Glioblastoma multiforme (GBM) is the most aggressive malignant primary brain tumor in adults. Advances in treatment for newly diagnosed GBM have led to the current 5-year survival rate of 9.8%.1 Despite therapy, once GBM progresses, the outcome is uniformly fatal, with median overall survival (OS) historically ≤30 weeks.2,3
Development of effective therapies for recurrent GBM and reliable, time-efficient evaluation of their benefit in clinical trials are needed. Although OS is the gold standard for evaluating therapeutic efficacy in clinical trials, 6-month progression-free survival (PFS) is considered to be of clinically meaningful benefit in this rapidly progressing disease and often serves as a primary endpoint in phase II trials. For instance, in an analysis of 345 patients with recurrent GBM who participated in North Central Cancer Treatment Group (NCCTG) trials who were alive 6 months after study entry, those who had disease progression by that time were more than twice as likely to die in a given period compared with those whose disease had not progressed.2 Likewise, data from 437 patients with GBM who participated in North American Brain Tumor Consortium (NABTC) phase II protocols indicated that PFS at 9, 18, and 26 weeks was a statistically significant predictor of survival.4
Another efficacy endpoint often used in phase II trials is objective response (OR). According to accepted and proposed neuro-oncology criteria,5,6 radiographic OR corresponds to a ≥50% reduction in size of enhancing tumor on consecutive CT or MRI scans that endures for at least 4 weeks with stable or reduced steroid dose. Historically, few GBM trials have demonstrated OR rates of significant magnitude (ie, 15%–20%, according to the FDA/American Association for Cancer Research/American Society of Clinical Oncology Public Workshop on Brain Tumor Clinical Trial Endpoints, North Bethesda, MD, January 2006) to perform a robust evaluation of OR as a predictor of survival in recurrent GBM. A review of NCCTG trials demonstrated a 7% OR rate in patients with recurrent GBM, and although OR had a predictive trend for both PFS and OS, it did not reach statistical significance.7
Increased OR rates observed in patients with recurrent GBM treated with antiangiogenic agents, such as bevacizumab (BEV),8,9 have revived interest in OR as a predictor of survival benefit. Understanding the relationship of OR to survival in recurrent GBM is important for determining whether OR can provide an additional early signal of treatment activity and a reliable indication of the potential benefit of a therapeutic agent. An early indication of treatment efficacy would give physicians the option to tailor treatment early in the course of the disease.
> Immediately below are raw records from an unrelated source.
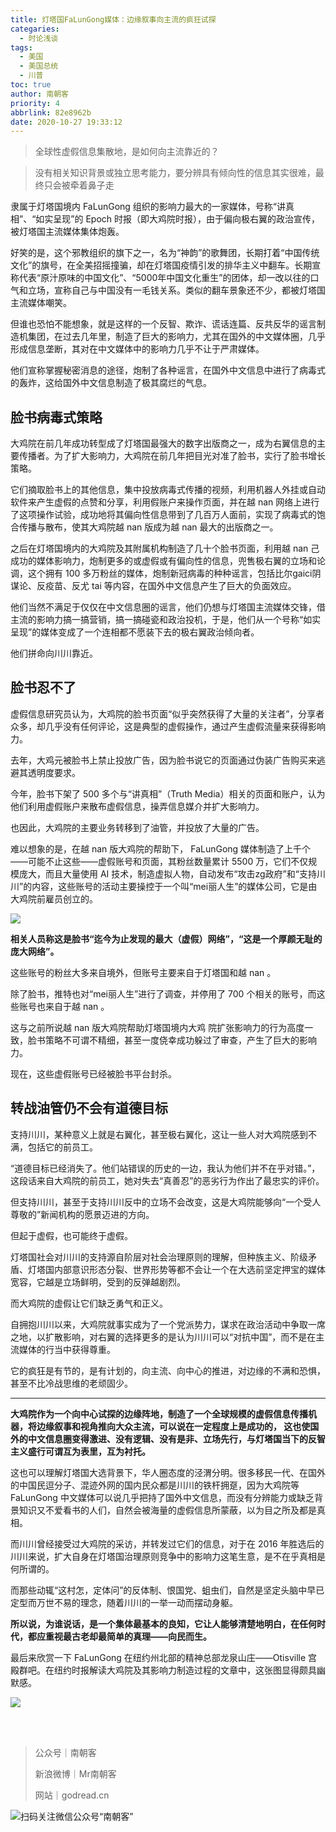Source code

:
 ```yaml
---
title: 灯塔国FaLunGong媒体：边缘叙事向主流的疯狂试探
categaries:
  - 时论浅谈
tags:
  - 美国
  - 美国总统
  - 川普
toc: true
author: 南朝客
priority: 4
abbrlink: 82e8962b
date: 2020-10-27 19:33:12
---
```


> 全球性虚假信息集散地，是如何向主流靠近的？

<!-- more -->

> 没有相关知识背景或独立思考能力，要分辨具有倾向性的信息其实很难，最终只会被牵着鼻子走

隶属于灯塔国境内 FaLunGong 组织的影响力最大的一家媒体，号称“讲真相”、“如实呈现”的 Epoch 时报（即大鸡院时报），由于偏向极右翼的政治宣传，被灯塔国主流媒体集体炮轰。

好笑的是，这个邪教组织的旗下之一，名为“神韵”的歌舞团，长期打着“中国传统文化”的旗号，在全美招摇撞骗，却在灯塔国疫情引发的排华主义中翻车。长期宣称代表“原汁原味的中国文化”、“5000年中国文化重生”的团体，却一改以往的口气和立场，宣称自己与中国没有一毛钱关系。类似的翻车景象还不少，都被灯塔国主流媒体嘲笑。

但谁也恐怕不能想象，就是这样的一个反智、欺诈、谎话连篇、反共反华的谣言制造机集团，在过去几年里，制造了巨大的影响力，尤其在国外的中文媒体圈，几乎形成信息垄断，其对在中文媒体中的影响力几乎不让于严肃媒体。

他们宣称掌握秘密消息的途径，炮制了各种谣言，在国外中文信息中进行了病毒式的轰炸，这给国外中文信息制造了极其腐烂的气息。





## 脸书病毒式策略

大鸡院在前几年成功转型成了灯塔国最强大的数字出版商之一，成为右翼信息的主要传播者。为了扩大影响力，大鸡院在前几年把目光对准了脸书，实行了脸书增长策略。

它们摘取脸书上的其他信息，集中投放病毒式传播的视频，利用机器人外挂或自动软件来产生虚假的点赞和分享，利用假账户来操作页面，并在越 nan 网络上进行了这项操作试验，成功地将其偏向性信息带到了几百万人面前，实现了病毒式的饱合传播与散布，使其大鸡院越 nan 版成为越 nan 最大的出版商之一。

之后在灯塔国境内的大鸡院及其附属机构制造了几十个脸书页面，利用越 nan 己成功的媒体影响力，炮制更多的或虚假或有偏向性的信息，兜售极右翼的立场和论调，这个拥有 100 多万粉丝的媒体，炮制新冠病毒的种种谣言，包括比尔gaici阴谋论、反疫苗、反尤 tai 等内容，在国外中文信息产生了巨大的负面效应。

他们当然不满足于仅仅在中文信息圈的谣言，他们仍想与灯塔国主流媒体交锋，借主流的影响力搞一搞营销，搞一搞碰瓷和政治投机，于是，他们从一个号称“如实呈现”的媒体变成了一个连相都不愿装下去的极右翼政治倾向者。

他们拼命向川川靠近。





## 脸书忍不了

虚假信息研究员认为，大鸡院的脸书页面“似乎突然获得了大量的关注者”，分享者众多，却几乎没有任何评论，这是典型的虚假操作，通过产生虚假流量来获得影响力。

去年，大鸡元被脸书上禁止投放广告，因为脸书说它的页面通过伪装广告购买来逃避其透明度要求。

今年，脸书下架了 500 多个与“讲真相”（Truth Media）相关的页面和账户，认为他们利用虚假账户来散布虚假信息，操弄信息媒介并扩大影响力。

也因此，大鸡院的主要业务转移到了油管，并投放了大量的广告。

难以想象的是，在越 nan 版大鸡院的帮助下， FaLunGong 媒体制造了上千个——可能不止这些——虚假账号和页面，其粉丝数量累计 5500 万，它们不仅规模庞大，而且大量使用 AI 技术，制造虚拟人物，自动发布“攻击zg政府”和“支持川川”的内容，这些账号的活动主要操控于一个叫“mei丽人生”的媒体公司，它是由大鸡院前雇员创立的。

![](http://write.godread.cn/dengtaguo/airenlian.png)



**相关人员称这是脸书“迄今为止发现的最大（虚假）网络”，“这是一个厚颜无耻的庞大网络”。**

这些账号的粉丝大多来自境外，但账号主要来自于灯塔国和越 nan 。

除了脸书，推特也对“mei丽人生”进行了调查，并停用了 700 个相关的账号，而这些账号也来自于越 nan 。

这与之前所说越 nan 版大鸡院帮助灯塔国境内大鸡 院扩张影响力的行为高度一致，脸书策略不可谓不精细，甚至一度侥幸成功躲过了审查，产生了巨大的影响力。

现在，这些虚假账号已经被脸书平台封杀。





## 转战油管仍不会有道德目标

支持川川，某种意义上就是右翼化，甚至极右翼化，这让一些人对大鸡院感到不满，包括它的前员工。

“道德目标已经消失了。他们站错误的历史的一边，我认为他们并不在乎对错。”，这段话来自大鸡院的前员工，她对失去“真善忍”的恶劣行为作出了最忠实的评价。

但支持川川，甚至于支持川川反中的立场不会改变，这是大鸡院能够向“一个受人尊敬的”新闻机构的愿景迈进的方向。

但起于虚假，也可能终于虚假。

灯塔国社会对川川的支持源自阶层对社会治理原则的理解，但种族主义、阶级矛盾、灯塔国内部意识形态分裂、世界形势等都不会让一个在大选前坚定押宝的媒体宽容，它越是立场鲜明，受到的反弹越剧烈。

而大鸡院的虚假让它们缺乏勇气和正义。

自拥抱川川以来，大鸡院就事实成为了一个党派势力，谋求在政治活动中争取一席之地，以扩散影响，对右翼的选择更多的是认为川川可以“对抗中国”，而不是在主流媒体的行当中获得尊重。

它的疯狂是有节的，是有计划的，向主流、向中心的推进，对边缘的不满和恐惧，甚至不比冷战思维的老顽固少。





<hr>





**大鸡院作为一个向中心试探的边缘阵地，制造了一个全球规模的虚假信息传播机器，将边缘叙事和视角推向大众主流，可以说在一定程度上是成功的， 这也使国外的中文信息圈变得激进、没有逻辑、没有是非、立场先行，与灯塔国当下的反智主义盛行可谓互为表里，互为衬托。**

这也可以理解灯塔国大选背景下，华人圈态度的泾渭分明。很多移民一代、在国外的中国民逗分子、混迹外网的国内民众都是川川的铁杆拥趸，因为大鸡院等 FaLunGong 中文媒体可以说几乎把持了国外中文信息，而没有分辨能力或缺乏背景知识又不爱看书的人们，自然会被海量的虚假信息所蒙蔽，以为目之所及都是真相。

而川川曾经接受过大鸡院的采访，并转发过它们的信息，对于在 2016 年胜选后的川川来说，扩大自身在灯塔国治理原则竞争中的影响力这笔生意，是不在乎真相是何所谓的。

而那些动辄“这村怎，定体问”的反体制、恨国党、蛆虫们，自然是坚定头脑中早已定型而万世不易的理念，随着川川的一举一动而摆动身躯。

**所以说，为谁说话，是一个集体最基本的良知，它让人能够清楚地明白，在任何时代，都应重视最古老却最简单的真理——向民而生。**

最后来欣赏一下 FaLunGong 在纽约州北部的精神总部龙泉山庄——Otisville 宫殿群吧。在纽约时报解读大鸡院及其影响力制造过程的文章中，这张图显得颇具幽默感。

![](http://write.godread.cn/dengtaguo/longquanshanzhuang.jpg)

<br>

<br>

> 公众号｜南朝客
>
> 新浪微博｜Mr南朝客
>
> 网站｜godread.cn



![扫码关注微信公众号“南朝客”](http://write.godread.cn/permanent/wxsearch-nck.jpg)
BEV is a humanized monoclonal antibody that inhibits vascular endothelial growth factor (VEGF) activity and was recently approved by the FDA for use in patients with GBM with progressive disease following prior therapy. In the recent BRAIN trial of patients with recurrent GBM, patients who received treatment with BEV alone or in combination with irinotecan (CPT-11) demonstrated clinically meaningful improvements in the OR rate and 6-month PFS, with encouraging OS.8 BRAIN offers the single largest data set of patients with recurrent GBM treated with an antiangiogenic agent. The high response rates in BRAIN allowed us to perform a landmark analysis to evaluate OR at 9, 18, and 26 weeks as a predictor of survival in patients with recurrent GBM. Additionally, to confirm previously reported findings of the predictive value of PFS on OS2,4 in a BEV-treated population, we examined the PFS–OS relationship in the BRAIN study. Finally, to provide a more comprehensive assessment of OR and PFS as efficacy endpoints, the OR–PFS relationship was also explored.
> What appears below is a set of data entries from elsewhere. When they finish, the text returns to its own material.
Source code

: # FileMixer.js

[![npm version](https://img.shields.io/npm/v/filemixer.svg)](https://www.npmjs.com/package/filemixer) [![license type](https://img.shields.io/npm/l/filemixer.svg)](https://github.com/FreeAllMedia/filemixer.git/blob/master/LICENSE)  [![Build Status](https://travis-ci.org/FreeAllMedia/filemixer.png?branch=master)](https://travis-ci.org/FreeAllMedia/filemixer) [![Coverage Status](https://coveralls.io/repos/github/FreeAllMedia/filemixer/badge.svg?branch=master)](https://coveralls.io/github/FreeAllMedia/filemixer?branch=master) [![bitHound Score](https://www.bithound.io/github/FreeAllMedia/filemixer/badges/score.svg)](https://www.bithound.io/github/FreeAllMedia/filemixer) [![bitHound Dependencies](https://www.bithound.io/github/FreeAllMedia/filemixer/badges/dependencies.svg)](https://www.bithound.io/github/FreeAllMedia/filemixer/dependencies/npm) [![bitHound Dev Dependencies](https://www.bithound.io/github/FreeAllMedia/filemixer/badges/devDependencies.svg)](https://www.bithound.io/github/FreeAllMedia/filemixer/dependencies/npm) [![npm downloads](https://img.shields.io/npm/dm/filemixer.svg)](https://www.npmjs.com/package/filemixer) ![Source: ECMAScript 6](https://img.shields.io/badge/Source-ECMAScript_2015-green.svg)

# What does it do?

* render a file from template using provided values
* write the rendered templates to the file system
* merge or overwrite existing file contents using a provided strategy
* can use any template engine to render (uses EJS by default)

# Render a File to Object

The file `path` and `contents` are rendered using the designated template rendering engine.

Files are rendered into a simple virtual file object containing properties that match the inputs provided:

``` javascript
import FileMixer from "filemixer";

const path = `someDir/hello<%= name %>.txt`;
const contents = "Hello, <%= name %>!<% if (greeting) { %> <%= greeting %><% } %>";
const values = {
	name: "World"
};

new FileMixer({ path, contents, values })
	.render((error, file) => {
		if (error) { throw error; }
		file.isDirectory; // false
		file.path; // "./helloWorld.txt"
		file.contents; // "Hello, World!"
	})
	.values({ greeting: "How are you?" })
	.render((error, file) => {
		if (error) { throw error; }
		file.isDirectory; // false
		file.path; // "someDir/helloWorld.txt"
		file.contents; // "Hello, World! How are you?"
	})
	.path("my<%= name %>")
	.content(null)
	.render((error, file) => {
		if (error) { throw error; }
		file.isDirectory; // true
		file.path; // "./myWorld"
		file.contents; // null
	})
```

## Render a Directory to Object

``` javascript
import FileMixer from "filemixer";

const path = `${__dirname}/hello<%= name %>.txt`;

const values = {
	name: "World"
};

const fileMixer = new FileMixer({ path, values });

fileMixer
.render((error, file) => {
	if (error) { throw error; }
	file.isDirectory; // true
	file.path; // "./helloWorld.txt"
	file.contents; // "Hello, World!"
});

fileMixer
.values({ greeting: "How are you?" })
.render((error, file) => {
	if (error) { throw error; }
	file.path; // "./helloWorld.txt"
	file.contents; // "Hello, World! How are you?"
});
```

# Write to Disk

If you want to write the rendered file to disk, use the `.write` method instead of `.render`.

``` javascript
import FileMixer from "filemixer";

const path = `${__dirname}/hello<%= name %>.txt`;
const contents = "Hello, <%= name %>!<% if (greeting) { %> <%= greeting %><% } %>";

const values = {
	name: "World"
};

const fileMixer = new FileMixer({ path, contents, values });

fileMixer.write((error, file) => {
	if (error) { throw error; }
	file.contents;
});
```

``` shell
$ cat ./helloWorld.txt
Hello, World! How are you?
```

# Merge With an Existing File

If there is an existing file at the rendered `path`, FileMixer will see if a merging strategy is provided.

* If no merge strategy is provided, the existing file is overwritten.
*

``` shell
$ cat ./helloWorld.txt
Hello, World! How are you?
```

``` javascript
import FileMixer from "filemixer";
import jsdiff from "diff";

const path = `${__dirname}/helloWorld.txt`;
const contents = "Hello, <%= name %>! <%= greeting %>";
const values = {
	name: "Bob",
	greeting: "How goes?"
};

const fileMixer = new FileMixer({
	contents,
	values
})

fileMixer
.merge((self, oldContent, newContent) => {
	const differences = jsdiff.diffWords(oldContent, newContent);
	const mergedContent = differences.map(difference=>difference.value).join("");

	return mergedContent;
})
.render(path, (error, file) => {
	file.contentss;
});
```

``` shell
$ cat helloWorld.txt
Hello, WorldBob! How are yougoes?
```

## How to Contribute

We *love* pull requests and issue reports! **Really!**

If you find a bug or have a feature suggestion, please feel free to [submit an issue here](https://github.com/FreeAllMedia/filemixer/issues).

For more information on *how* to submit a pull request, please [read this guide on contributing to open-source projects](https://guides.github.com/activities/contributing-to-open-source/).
Data from 167 patients ≥18 years of age with histologically confirmed GBM in the first or second relapse who had received prior standard radiotherapy and chemotherapy for GBM and were randomized to receive BEV (n = 85) or BEV + CPT-11 (n = 82) in the BRAIN study were included. The primary efficacy endpoints of BRAIN were the OR rate and 6-month PFS, based on the response assessments by an independent radiology facility (IRF; RadPharm, Inc.) blinded to treatment arm.
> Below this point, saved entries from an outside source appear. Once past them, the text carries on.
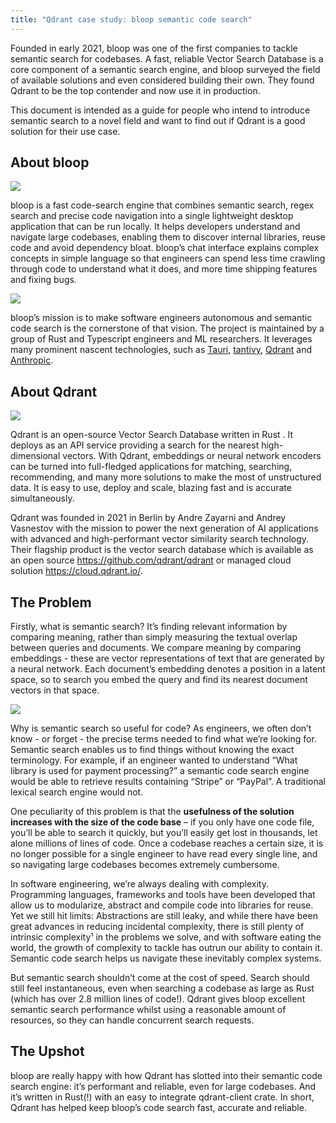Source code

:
 ```yaml
---
title: "Qdrant case study: bloop semantic code search"
---
```


Founded in early 2021, bloop was one of the first companies to tackle semantic search for codebases. 
A fast, reliable Vector Search Database is a core component of a semantic search engine, and bloop 
surveyed the field of available solutions and even considered building their own. They found Qdrant 
to be the top contender and now use it in production.

This document is intended as a guide for people who intend to introduce semantic search to a novel 
field and want to find out if Qdrant is a good solution for their use case.

## About bloop

![](/case_studies_data/bloop/screenshot.png)

bloop is a fast code-search engine that combines semantic search, regex search and precise code 
navigation into a single lightweight desktop application that can be run locally. It helps developers 
understand and navigate large codebases, enabling them to discover internal libraries, reuse code and 
avoid dependency bloat. bloop’s chat interface explains complex concepts in simple language so that 
engineers can spend less time crawling through code to understand what it does, and more time shipping 
features and fixing bugs.

![](/case_studies_data/bloop/bloop-logo.png)

bloop’s mission is to make software engineers autonomous and semantic code search is the cornerstone 
of that vision. The project is maintained by a group of Rust and Typescript engineers and ML researchers. 
It leverages many prominent nascent technologies, such as [Tauri](http://tauri.app), [tantivy](https://docs.rs/tantivy), 
[Qdrant](http://qdrant.tech) and [Anthropic](https://www.anthropic.com/).

## About Qdrant

![](/case_studies_data/bloop/qdrant-logo.png)

Qdrant is an open-source Vector Search Database written in Rust . It deploys as an API service providing 
a search for the nearest high-dimensional vectors. With Qdrant, embeddings or neural network encoders 
can be turned into full-fledged applications for matching, searching, recommending, and many more solutions 
to make the most of unstructured data. It is easy to use, deploy and scale, blazing fast and is accurate 
simultaneously.

Qdrant was founded in 2021 in Berlin by Andre Zayarni and Andrey Vasnestov with the mission to power the 
next generation of AI applications with advanced and high-performant vector similarity search technology. 
Their flagship product is the vector search database which is available as an open source 
https://github.com/qdrant/qdrant or managed cloud solution https://cloud.qdrant.io/.

## The Problem

Firstly, what is semantic search? It’s finding relevant information by comparing meaning, rather than 
simply measuring the textual overlap between queries and documents. We compare meaning by comparing 
embeddings - these are vector representations of text that are generated by a neural network. Each document’s 
embedding denotes a position in a latent space, so to search you embed the query and find its nearest document 
vectors in that space.

![](/case_studies_data/bloop/vector-space.png)

Why is semantic search so useful for code? As engineers, we often don’t know - or forget - the precise terms 
needed to find what we’re looking for. Semantic search enables us to find things without knowing the exact 
terminology. For example, if an engineer wanted to understand “What library is used for payment processing?” 
a semantic code search engine would be able to retrieve results containing “Stripe” or “PayPal”. A traditional 
lexical search engine would not.

One peculiarity of this problem is that the **usefulness of the solution increases with the size of the code 
base** – if you only have one code file, you’ll be able to search it quickly, but you’ll easily get lost in 
thousands, let alone millions of lines of code. Once a codebase reaches a certain size, it is no longer 
possible for a single engineer to have read every single line, and so navigating large codebases becomes 
extremely cumbersome.

In software engineering, we’re always dealing with complexity. Programming languages, frameworks and tools 
have been developed that allow us to modularize, abstract and compile code into libraries for reuse. Yet we 
still hit limits: Abstractions are still leaky, and while there have been great advances in reducing incidental 
complexity, there is still plenty of intrinsic complexity¹ in the problems we solve, and with software eating 
the world, the growth of complexity to tackle has outrun our ability to contain it. Semantic code search helps 
us navigate these inevitably complex systems.

But semantic search shouldn’t come at the cost of speed. Search should still feel instantaneous, even when 
searching a codebase as large as Rust (which has over 2.8 million lines of code!). Qdrant gives bloop excellent 
semantic search performance whilst using a reasonable amount of resources, so they can handle concurrent search 
requests.

## The Upshot

bloop are really happy with how Qdrant has slotted into their semantic code search engine: it’s performant and 
reliable, even for large codebases. And it’s written in Rust(!) with an easy to integrate qdrant-client crate. 
In short, Qdrant has helped keep bloop’s code search fast, accurate and reliable.

[//]: # (Footnotes:)

[//]: # ()
[//]: # (¹ Incidental complexity is the sort of complexity arising from weaknesses in our processes and tools, whereas )

[//]: # (intrinsic complexity is the sort that we face when trying to describe, let alone solve the problem.)
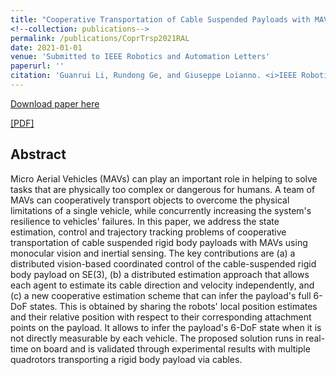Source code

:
 ```yaml
---
title: "Cooperative Transportation of Cable Suspended Payloads with MAVs using Monocular Vision and Inertial Sensing"
<!--collection: publications-->
permalink: /publications/CoprTrsp2021RAL
date: 2021-01-01
venue: 'Submitted to IEEE Robotics and Automation Letters'
paperurl: ''
citation: 'Guanrui Li, Rundong Ge, and Giuseppe Loianno. <i>IEEE Robotics and Automation Letters</i>.'
---
```


[Download paper here](http://academicpages.github.io/files/paper1.pdf)

[[PDF]]()

## Abstract
Micro Aerial Vehicles (MAVs) can play an important role in helping to solve tasks that are physically too complex or dangerous for humans. A team of MAVs can cooperatively transport objects to overcome the physical limitations of a single vehicle, while concurrently increasing the system's resilience to vehicles' failures. In this paper, we address the state estimation, control and trajectory tracking problems of cooperative transportation of cable suspended rigid body payloads with MAVs using monocular vision and inertial sensing. The key contributions are (a) a distributed vision-based coordinated control of the cable-suspended rigid body payload on SE(3), (b) a distributed estimation approach that allows each agent to estimate its cable direction and velocity independently, and (c) a new cooperative estimation scheme that can infer the payload's full 6-DoF states. This is obtained by sharing the robots' local position estimates and their relative position with respect to their corresponding attachment points on the payload. It allows to infer the payload's 6-DoF state when it is not directly measurable by each vehicle. The proposed solution runs in real-time on board and is validated through experimental results with multiple quadrotors transporting a rigid body payload via cables.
All patients underwent MRI assessments every 6 weeks (ie, prior to beginning each treatment cycle). Progression and OR were assessed by the IRF according to World Health Organization Response Evaluation Criteria,10 taking corticosteroid dose into account (ie, Macdonald criteria5). In addition to meeting MRI criteria for complete response (ie, disappearance of all contrast-enhancing and noncontrast-enhancing tumors), a patient could not be taking corticosteroids above physiologic levels (ie, equivalent to 20 mg/day hydrocortisone) at the time of MRI. In addition to meeting MRI criteria for partial response (ie, >50% reduction in the sum of products of diameter), the corticosteroid dose at the time of MRI could not be greater than the maximum dose taken during the first 6 weeks of study treatment. The corticosteroid dose did not affect determination of stable and progressive disease. Complete and partial responses were classified according to confirmatory MRI performed ≥4 weeks after an observed response. Only contrast-enhancing lesions were measured. Noncontrast-enhancing lesions were considered nontarget lesions in tumor assessment. Contrast-enhancing lesions that were too small to measure were also considered nontarget lesions. Progression (ie, ≥25% increase in the sum of products of diameter) was determined by target and nontarget lesions. In addition to the standard Macdonald criteria, any new area of nonenhancing T2 or fluid-attenuated inversion recovery (FLAIR) signal consistent with tumor was considered progressive disease. Index lesions were not considered in the qualitative assessment of enhancement intensity. In the absence of radiographic documentation, clinical progression, assessed by the investigator according to his/her judgment of neurological progression, was used to determine disease progression. All patients were followed until discontinuation from the study, loss to follow-up, study termination, or death.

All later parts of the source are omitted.